Martins co-owns and drives for Martins Motorsports, the Xfinity team that relaunched this year. Without prize money from races, which Martins said Monday night on SiriusXM NASCAR Radio’s “The Late Shift” comprises 80-85% of the team’s budget, it has to furlough its five full-time employees after the first postponed race weekend.

Martins said the team will likely keep crew chief Danny Johnson on part-time and try to help crew members file for unemployment.

“I’m of the opinion this is probably going to get worse for a while,” Martins said. “There might be some sort of a pause in domestic travel or some other things that fall out from it. ... Whether you believe that it’s that serious or not, the reaction to it will be serious. It has been very serious and it will affect your life. I think that’s something I’ve taken away from it.”

The impact of the pandemic is hitting Martins on two fronts. Tuesday was his last day of work as a driving instructor at the Ron Fellows Racing School in Las Vegas. Martins said over the last few years he had built a financial cushion for himself that could leave him in a good spot for the next four to five months.

While Monday brought news of NASCAR teams sending employees home as a safety precaution, Brown said his team will try to keep the shop open for two, possibly three weeks.

“We survive on the purse money and we survive on sponsorships, but our sponsors are also struggling,” Brown said. “Parts of their businesses are getting shut down or told they can’t operate. Take for instance, our Daytona sponsor, Larry’s Lemonade. They own a bar and restaurant, but nobody’s going there right now. Without a good income, I wish I had a true deadline of what it’s going to be, but they’re discussing that now. It’s up to the team’s leadership. ... But if I had to make a guess, two to three weeks and then we’ll probably be sitting at home.”

When it comes to his personal financial well being, Brown said, “I’ll do OK.

“It’s going to hurt quite a bit, because all of my income comes from working with sponsors and it seems to me right now that companies aren’t really focused on their marketing programs. So a lot of those got put on hold.”

In a teleconference Tuesday afternoon, NASCAR President Steve Phelps was asked what plans the sanctioning body had to financially help teams.

“Are we concerned about teams broadly and their financial health? Of course we are,” Phelps said. “We want to make sure that each of our teams gets through this, each of our stakeholders in the industry gets through this crisis as well as we all can.

“Lots of things on the table. No specifics at this point that we are prepared to discuss.”

Both Brown and Martins have other worries related to the COVID-19 pandemic.

“For myself, I’ve had to take precautions a little extra serious because my younger brother, who had to come home from school (at James Madison University), he suffers from Crohn’s Disease, which is an auto immune disorder,” Brown said. “So I have to take it really serious because if I bring anything home, I don’t know what complications that could bring to him.”

Martins is thinking about his parents, who are both are in their 60s and live in Mississippi.

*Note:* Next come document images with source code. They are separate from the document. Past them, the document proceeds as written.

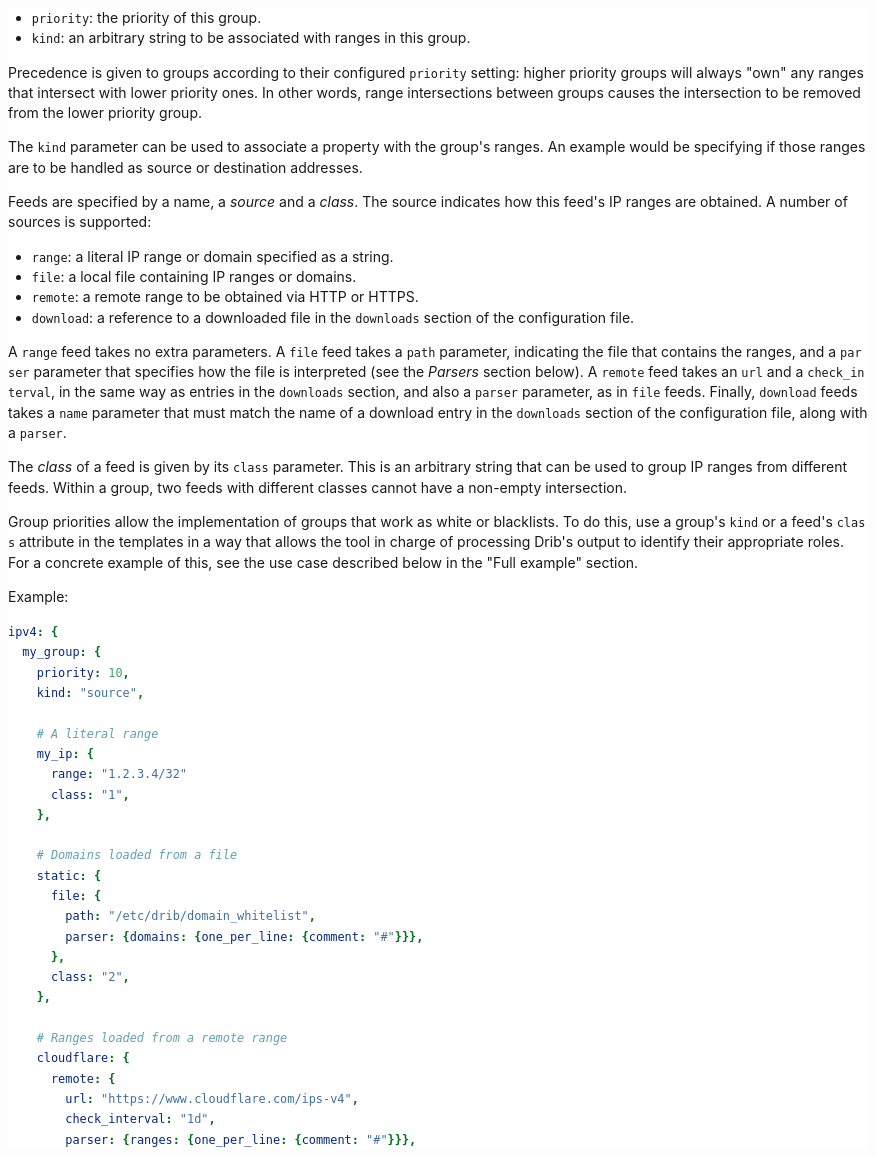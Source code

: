 * `priority`: the priority of this group.
* `kind`: an arbitrary string to be associated with ranges in this group.

Precedence is given to groups according to their configured `priority` setting: higher priority groups will always "own" any ranges that intersect with lower priority ones.
In other words, range intersections between groups causes the intersection to be removed from the lower priority group.

The `kind` parameter can be used to associate a property with the group's ranges.
An example would be specifying if those ranges are to be handled as source or destination addresses.

Feeds are specified by a name, a _source_ and a _class_.
The source indicates how this feed's IP ranges are obtained.
A number of sources is supported:

* `range`: a literal IP range or domain specified as a string.
* `file`: a local file containing IP ranges or domains.
* `remote`: a remote range to be obtained via HTTP or HTTPS.
* `download`: a reference to a downloaded file in the `downloads` section of the configuration file.

A `range` feed takes no extra parameters.
A `file` feed takes a `path` parameter, indicating the file that contains the ranges, and a `parser` parameter that specifies how the file is interpreted (see the _Parsers_ section below).
A `remote` feed takes an `url` and a `check_interval`, in the same way as entries in the `downloads` section, and also a `parser` parameter, as in `file` feeds.
Finally, `download` feeds takes a `name` parameter that must match the name of a download entry in the `downloads` section of the configuration file, along with a `parser`.

The _class_ of a feed is given by its `class` parameter.
This is an arbitrary string that can be used to group IP ranges from different feeds.
Within a group, two feeds with different classes cannot have a non-empty intersection.

Group priorities allow the implementation of groups that work as white or blacklists.
To do this, use a group's `kind` or a feed's `class` attribute in the templates in a way that allows the tool in charge of processing Drib's output to identify their appropriate roles.
For a concrete example of this, see the use case described below in the "Full example" section.

Example:

```yaml
ipv4: {
  my_group: {
    priority: 10,
    kind: "source",

    # A literal range
    my_ip: {
      range: "1.2.3.4/32"
      class: "1",
    },

    # Domains loaded from a file
    static: {
      file: {
        path: "/etc/drib/domain_whitelist",
        parser: {domains: {one_per_line: {comment: "#"}}},
      },
      class: "2",
    },

    # Ranges loaded from a remote range
    cloudflare: {
      remote: {
        url: "https://www.cloudflare.com/ips-v4",
        check_interval: "1d",
        parser: {ranges: {one_per_line: {comment: "#"}}},
```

“They’re locked down for the most part,” Martins said. “They’re kind of the target age for this being really bad. My mom has rheumatoid arthritis, my dad’s really lived with diabetes on a very minor scale for a while now. My dad’s still very active and diabetes hasn’t really affected his life the way it affects a lot of people. But still, that puts him at a major risk for this. Just told him to be very, very careful. ... Obviously, I’d love to be home with them, but honestly I just traveled over the last few weeks and the question that I have right now as a citizen is: ‘Do I have this?’

“Really, you can’t get that answer yet. So I’m just trying to be as careful as I can right now and I really don’t want to drive home and hang out with them just yet until we kind of know all the facts about this.”